- _Saved data entries_
= = = =

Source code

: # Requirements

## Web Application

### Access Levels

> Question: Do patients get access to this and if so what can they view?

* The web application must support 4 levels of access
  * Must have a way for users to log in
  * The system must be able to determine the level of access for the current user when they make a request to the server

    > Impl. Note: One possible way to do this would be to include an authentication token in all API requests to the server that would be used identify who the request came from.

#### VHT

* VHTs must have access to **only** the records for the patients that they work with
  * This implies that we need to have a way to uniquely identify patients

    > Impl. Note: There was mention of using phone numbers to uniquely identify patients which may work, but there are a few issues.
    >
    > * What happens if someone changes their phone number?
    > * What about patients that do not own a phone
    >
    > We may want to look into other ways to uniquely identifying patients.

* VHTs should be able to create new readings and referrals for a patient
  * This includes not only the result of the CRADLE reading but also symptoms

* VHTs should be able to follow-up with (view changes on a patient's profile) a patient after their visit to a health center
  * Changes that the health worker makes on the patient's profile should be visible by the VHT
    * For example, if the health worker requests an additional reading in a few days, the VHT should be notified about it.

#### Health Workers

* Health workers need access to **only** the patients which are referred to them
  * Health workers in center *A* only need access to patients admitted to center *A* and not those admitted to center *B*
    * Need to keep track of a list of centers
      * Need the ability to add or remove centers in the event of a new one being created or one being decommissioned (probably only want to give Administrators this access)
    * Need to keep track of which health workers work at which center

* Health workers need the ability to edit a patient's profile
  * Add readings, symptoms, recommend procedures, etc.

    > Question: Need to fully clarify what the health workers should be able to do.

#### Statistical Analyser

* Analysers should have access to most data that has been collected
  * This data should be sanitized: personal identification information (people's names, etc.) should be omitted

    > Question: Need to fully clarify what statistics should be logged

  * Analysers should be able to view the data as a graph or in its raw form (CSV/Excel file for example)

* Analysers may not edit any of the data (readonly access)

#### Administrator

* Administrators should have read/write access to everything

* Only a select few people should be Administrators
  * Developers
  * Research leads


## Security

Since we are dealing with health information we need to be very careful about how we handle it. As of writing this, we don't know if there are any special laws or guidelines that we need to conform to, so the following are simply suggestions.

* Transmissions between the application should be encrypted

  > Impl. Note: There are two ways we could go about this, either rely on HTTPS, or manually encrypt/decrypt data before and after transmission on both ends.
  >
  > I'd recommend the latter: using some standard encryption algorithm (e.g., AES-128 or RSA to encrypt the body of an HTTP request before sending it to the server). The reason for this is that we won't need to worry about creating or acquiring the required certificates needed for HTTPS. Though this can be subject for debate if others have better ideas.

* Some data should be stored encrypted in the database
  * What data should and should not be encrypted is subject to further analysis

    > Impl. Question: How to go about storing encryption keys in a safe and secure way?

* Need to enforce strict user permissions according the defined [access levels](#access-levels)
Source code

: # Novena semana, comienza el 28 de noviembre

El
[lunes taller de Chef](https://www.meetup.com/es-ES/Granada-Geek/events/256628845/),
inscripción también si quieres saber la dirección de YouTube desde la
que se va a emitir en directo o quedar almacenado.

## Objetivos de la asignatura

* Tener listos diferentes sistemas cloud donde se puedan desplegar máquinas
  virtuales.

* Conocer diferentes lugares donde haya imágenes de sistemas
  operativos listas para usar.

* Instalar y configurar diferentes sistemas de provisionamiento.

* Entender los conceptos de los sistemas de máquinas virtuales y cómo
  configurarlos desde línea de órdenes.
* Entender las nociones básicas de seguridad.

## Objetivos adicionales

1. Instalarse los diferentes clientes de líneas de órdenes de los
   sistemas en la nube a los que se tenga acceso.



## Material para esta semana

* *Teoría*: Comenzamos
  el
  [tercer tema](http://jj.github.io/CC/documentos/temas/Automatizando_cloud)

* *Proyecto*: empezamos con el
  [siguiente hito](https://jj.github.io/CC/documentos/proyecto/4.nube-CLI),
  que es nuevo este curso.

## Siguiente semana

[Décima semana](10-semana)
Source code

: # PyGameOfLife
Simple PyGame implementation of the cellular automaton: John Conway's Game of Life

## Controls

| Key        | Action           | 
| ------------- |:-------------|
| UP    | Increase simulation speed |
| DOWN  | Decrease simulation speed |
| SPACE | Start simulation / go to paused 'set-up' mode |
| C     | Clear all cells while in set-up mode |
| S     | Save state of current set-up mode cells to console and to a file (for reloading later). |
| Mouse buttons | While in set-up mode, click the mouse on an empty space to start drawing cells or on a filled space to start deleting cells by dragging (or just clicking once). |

= = = =

- _Required action_
Each line of the records above, from the first through the one containing "notified about it.", is to be retyped exactly; no other line belongs.

- _Problem solution_
Source code

: # Requirements

## Web Application

### Access Levels

> Question: Do patients get access to this and if so what can they view?

* The web application must support 4 levels of access
  * Must have a way for users to log in
  * The system must be able to determine the level of access for the current user when they make a request to the server

    > Impl. Note: One possible way to do this would be to include an authentication token in all API requests to the server that would be used identify who the request came from.

#### VHT

* VHTs must have access to **only** the records for the patients that they work with
  * This implies that we need to have a way to uniquely identify patients

    > Impl. Note: There was mention of using phone numbers to uniquely identify patients which may work, but there are a few issues.
    >
    > * What happens if someone changes their phone number?
    > * What about patients that do not own a phone
    >
    > We may want to look into other ways to uniquely identifying patients.

* VHTs should be able to create new readings and referrals for a patient
  * This includes not only the result of the CRADLE reading but also symptoms

* VHTs should be able to follow-up with (view changes on a patient's profile) a patient after their visit to a health center
  * Changes that the health worker makes on the patient's profile should be visible by the VHT
    * For example, if the health worker requests an additional reading in a few days, the VHT should be notified about it.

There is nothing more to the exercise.